About this exercise: Starting with the line that has "3. **洛谷 P3379** - 最近公共祖先（LCA）" in the records below and stopping after the line that has "1. Настройка ставки", output every line exactly and nothing else; skip pictures.

___ Source material ___

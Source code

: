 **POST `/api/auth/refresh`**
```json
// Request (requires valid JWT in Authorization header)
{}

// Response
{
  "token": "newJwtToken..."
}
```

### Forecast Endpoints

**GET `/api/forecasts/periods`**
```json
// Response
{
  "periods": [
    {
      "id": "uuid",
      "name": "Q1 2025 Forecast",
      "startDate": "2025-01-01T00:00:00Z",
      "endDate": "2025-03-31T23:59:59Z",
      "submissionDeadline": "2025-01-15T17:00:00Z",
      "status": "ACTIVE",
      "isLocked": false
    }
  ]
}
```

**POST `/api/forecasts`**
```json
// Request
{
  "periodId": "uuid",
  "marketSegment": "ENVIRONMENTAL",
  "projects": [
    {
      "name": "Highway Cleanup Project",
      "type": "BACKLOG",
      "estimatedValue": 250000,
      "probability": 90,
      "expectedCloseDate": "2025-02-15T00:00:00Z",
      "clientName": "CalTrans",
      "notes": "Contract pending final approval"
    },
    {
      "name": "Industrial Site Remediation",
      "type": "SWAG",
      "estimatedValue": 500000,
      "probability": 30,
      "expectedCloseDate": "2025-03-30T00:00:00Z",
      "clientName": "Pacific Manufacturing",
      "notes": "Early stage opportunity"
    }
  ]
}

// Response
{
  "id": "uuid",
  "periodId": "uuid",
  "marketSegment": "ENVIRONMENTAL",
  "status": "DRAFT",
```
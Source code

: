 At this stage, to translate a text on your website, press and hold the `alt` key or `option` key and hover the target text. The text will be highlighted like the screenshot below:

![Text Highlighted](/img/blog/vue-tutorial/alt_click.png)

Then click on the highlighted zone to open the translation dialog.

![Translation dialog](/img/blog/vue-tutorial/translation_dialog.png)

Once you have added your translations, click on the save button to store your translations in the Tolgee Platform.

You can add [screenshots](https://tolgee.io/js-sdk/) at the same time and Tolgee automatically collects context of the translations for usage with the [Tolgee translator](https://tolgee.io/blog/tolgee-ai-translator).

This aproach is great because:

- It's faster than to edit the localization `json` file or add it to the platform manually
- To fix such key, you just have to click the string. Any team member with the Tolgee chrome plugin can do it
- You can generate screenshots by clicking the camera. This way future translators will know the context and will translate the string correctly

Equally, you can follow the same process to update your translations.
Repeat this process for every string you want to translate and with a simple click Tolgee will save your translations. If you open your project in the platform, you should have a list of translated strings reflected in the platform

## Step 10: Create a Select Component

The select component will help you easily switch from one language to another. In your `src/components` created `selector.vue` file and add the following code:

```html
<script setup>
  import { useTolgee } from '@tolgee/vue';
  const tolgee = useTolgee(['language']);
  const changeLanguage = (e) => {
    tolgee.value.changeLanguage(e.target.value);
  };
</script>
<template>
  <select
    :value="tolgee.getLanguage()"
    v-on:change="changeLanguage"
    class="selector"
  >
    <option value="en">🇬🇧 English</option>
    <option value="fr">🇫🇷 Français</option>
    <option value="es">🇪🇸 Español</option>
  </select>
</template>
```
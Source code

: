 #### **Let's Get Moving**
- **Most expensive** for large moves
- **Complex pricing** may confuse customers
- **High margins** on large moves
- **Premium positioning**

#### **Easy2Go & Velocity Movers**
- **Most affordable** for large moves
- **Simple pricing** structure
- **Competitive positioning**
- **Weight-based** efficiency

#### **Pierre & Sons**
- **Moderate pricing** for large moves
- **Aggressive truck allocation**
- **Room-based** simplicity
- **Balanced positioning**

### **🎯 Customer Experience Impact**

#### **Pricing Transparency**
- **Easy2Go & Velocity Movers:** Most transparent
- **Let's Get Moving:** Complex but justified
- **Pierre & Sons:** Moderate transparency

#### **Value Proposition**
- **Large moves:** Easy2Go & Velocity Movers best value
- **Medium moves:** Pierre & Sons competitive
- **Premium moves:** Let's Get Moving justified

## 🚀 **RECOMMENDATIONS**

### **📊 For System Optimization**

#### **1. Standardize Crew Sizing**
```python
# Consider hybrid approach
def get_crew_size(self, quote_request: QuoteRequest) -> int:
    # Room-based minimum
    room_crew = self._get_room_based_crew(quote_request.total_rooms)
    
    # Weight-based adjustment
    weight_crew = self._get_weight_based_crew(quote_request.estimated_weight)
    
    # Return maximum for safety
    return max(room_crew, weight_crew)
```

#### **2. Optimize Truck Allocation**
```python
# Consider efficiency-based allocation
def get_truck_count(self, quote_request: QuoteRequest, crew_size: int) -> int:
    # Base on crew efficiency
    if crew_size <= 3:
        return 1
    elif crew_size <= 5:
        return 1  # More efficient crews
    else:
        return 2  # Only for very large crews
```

___
___ Source material ___

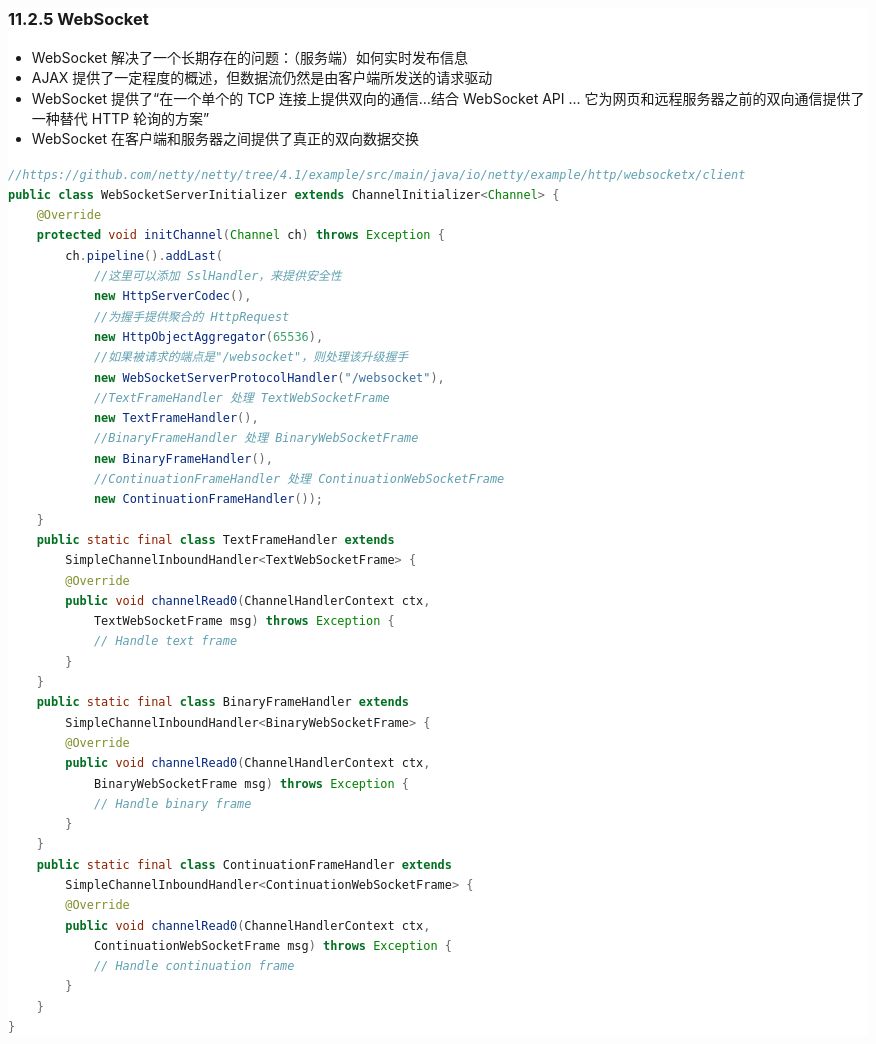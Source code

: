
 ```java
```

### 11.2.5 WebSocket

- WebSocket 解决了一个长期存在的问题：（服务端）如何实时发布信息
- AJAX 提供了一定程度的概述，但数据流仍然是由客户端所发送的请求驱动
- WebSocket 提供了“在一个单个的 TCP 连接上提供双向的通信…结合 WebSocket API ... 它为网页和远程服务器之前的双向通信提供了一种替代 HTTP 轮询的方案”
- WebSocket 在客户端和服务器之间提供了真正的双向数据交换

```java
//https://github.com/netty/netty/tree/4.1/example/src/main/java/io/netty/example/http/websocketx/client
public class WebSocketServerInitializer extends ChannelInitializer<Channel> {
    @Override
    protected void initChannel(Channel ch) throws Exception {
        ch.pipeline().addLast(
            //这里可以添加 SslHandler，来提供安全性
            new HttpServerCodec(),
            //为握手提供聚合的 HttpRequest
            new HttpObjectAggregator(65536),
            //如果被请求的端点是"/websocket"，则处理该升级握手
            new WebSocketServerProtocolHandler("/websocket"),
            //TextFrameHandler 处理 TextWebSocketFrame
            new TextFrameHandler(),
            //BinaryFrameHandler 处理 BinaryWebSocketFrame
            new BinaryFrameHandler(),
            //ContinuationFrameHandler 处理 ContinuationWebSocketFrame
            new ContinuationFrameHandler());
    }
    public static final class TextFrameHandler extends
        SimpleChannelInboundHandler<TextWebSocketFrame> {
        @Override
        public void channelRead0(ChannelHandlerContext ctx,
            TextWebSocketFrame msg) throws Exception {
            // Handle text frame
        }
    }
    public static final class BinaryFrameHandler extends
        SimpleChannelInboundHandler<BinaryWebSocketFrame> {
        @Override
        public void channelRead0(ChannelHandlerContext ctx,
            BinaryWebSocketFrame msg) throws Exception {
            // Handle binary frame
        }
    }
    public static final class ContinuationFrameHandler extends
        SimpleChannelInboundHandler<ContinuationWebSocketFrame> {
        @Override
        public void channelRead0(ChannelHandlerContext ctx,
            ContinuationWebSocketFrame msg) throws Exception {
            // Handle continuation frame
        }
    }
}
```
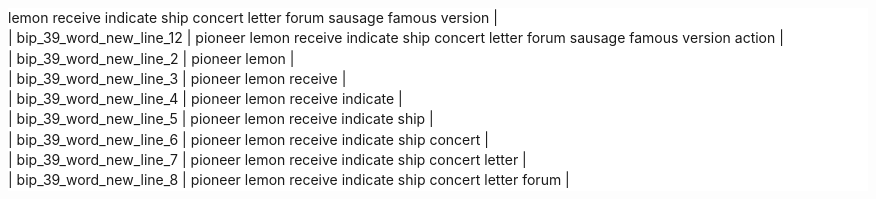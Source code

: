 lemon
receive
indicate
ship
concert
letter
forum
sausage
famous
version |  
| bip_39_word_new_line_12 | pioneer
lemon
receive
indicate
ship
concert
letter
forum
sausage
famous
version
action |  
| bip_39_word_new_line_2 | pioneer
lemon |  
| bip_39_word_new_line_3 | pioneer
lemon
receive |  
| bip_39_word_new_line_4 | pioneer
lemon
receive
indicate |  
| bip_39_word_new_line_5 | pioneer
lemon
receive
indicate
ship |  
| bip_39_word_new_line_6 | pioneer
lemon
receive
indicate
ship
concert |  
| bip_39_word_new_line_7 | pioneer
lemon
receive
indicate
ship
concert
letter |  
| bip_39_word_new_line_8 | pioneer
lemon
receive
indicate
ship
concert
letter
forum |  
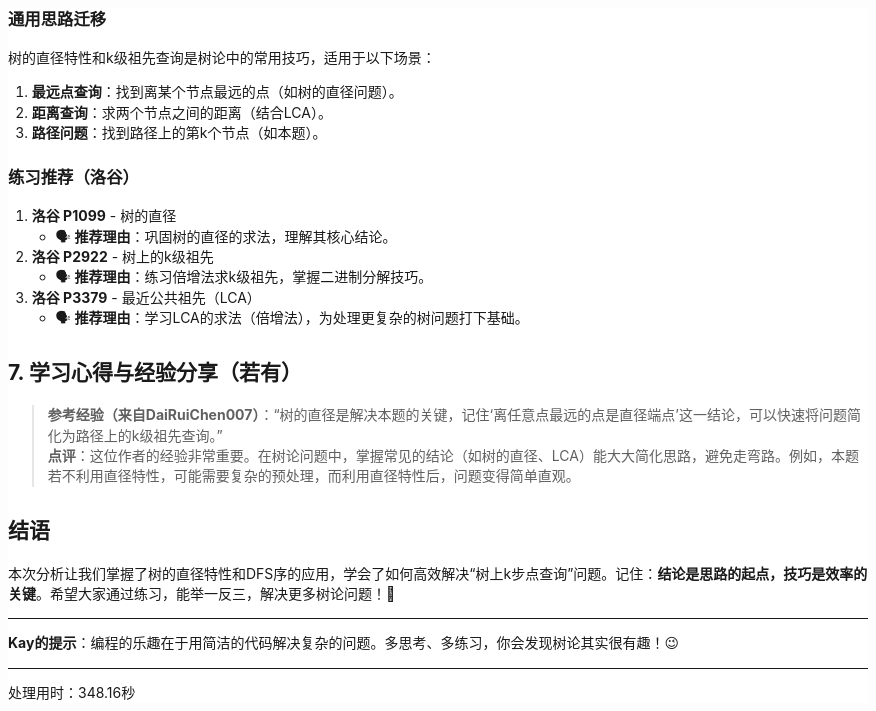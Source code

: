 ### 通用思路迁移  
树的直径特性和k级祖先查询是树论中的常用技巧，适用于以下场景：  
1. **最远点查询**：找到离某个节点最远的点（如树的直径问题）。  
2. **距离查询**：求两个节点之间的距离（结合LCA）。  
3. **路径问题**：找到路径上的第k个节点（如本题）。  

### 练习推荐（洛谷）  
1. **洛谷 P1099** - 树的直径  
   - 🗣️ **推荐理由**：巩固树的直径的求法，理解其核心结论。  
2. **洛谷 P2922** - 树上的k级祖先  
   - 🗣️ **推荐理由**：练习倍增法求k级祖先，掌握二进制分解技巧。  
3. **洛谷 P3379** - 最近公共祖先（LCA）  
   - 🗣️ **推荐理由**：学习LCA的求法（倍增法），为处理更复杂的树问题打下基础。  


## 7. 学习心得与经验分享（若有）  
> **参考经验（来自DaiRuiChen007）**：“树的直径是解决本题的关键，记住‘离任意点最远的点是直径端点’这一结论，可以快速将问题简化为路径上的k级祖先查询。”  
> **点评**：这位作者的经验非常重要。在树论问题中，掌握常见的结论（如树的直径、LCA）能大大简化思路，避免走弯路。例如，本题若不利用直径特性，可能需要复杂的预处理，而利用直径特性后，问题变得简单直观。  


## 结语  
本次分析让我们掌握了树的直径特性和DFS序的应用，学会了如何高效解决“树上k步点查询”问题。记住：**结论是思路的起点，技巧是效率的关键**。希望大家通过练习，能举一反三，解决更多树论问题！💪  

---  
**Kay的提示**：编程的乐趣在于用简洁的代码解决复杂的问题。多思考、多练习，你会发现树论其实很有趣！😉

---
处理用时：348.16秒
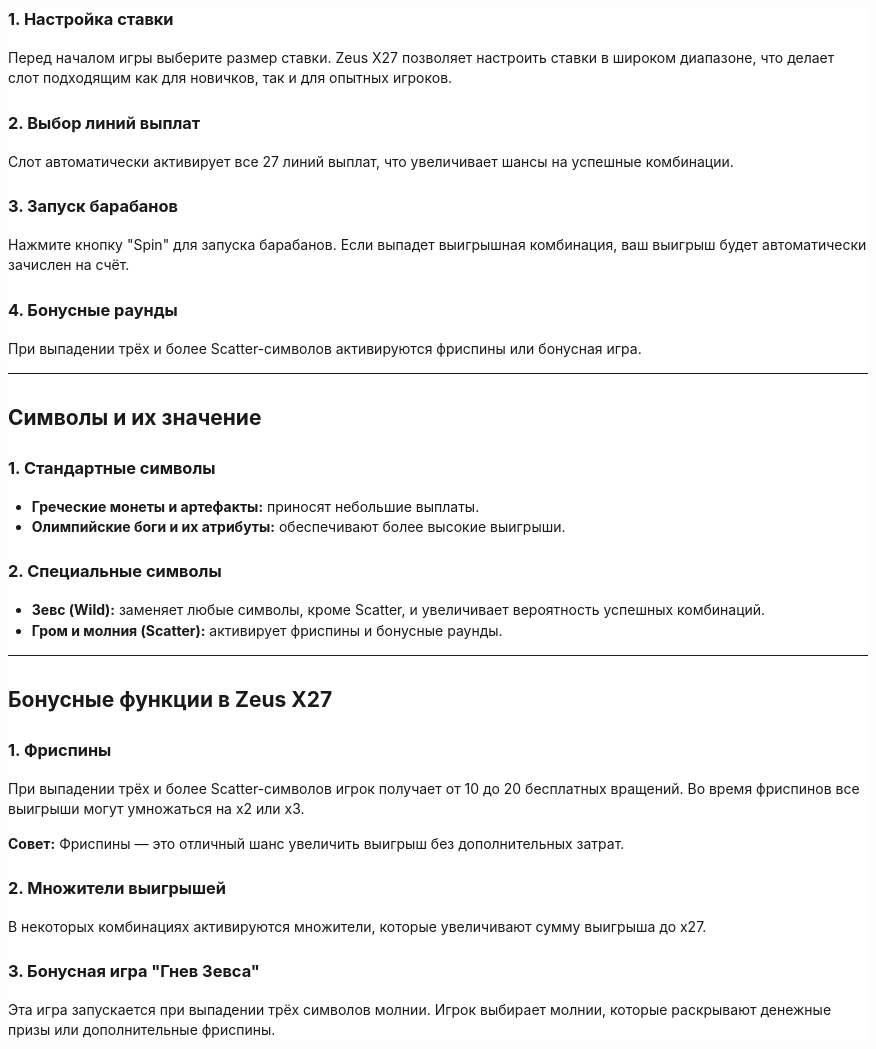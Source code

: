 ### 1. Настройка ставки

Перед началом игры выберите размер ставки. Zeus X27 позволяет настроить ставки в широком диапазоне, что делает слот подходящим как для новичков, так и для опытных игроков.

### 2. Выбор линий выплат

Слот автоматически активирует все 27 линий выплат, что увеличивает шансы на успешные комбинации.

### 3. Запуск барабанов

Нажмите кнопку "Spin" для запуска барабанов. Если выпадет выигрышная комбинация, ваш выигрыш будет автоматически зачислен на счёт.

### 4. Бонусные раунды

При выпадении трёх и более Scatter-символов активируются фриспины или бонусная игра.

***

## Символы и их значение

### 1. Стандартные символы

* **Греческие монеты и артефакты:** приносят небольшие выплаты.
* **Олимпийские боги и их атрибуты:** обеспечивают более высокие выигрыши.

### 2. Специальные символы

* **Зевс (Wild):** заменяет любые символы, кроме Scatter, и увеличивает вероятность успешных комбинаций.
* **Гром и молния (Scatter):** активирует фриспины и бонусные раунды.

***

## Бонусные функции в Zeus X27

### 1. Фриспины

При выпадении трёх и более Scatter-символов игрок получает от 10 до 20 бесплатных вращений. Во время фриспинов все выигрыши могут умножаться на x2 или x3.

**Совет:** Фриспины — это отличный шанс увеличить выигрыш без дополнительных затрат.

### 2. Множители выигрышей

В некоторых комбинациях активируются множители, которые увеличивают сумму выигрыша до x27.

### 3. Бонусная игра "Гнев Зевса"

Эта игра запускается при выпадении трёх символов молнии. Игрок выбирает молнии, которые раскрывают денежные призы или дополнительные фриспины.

___

Solution for this task:
3. **洛谷 P3379** - 最近公共祖先（LCA）  
   - 🗣️ **推荐理由**：学习LCA的求法（倍增法），为处理更复杂的树问题打下基础。  


## 7. 学习心得与经验分享（若有）  
> **参考经验（来自DaiRuiChen007）**：“树的直径是解决本题的关键，记住‘离任意点最远的点是直径端点’这一结论，可以快速将问题简化为路径上的k级祖先查询。”  
> **点评**：这位作者的经验非常重要。在树论问题中，掌握常见的结论（如树的直径、LCA）能大大简化思路，避免走弯路。例如，本题若不利用直径特性，可能需要复杂的预处理，而利用直径特性后，问题变得简单直观。  


## 结语  
本次分析让我们掌握了树的直径特性和DFS序的应用，学会了如何高效解决“树上k步点查询”问题。记住：**结论是思路的起点，技巧是效率的关键**。希望大家通过练习，能举一反三，解决更多树论问题！💪  

---  
**Kay的提示**：编程的乐趣在于用简洁的代码解决复杂的问题。多思考、多练习，你会发现树论其实很有趣！😉

---
处理用时：348.16秒
Source code

: ### 1. Настройка ставки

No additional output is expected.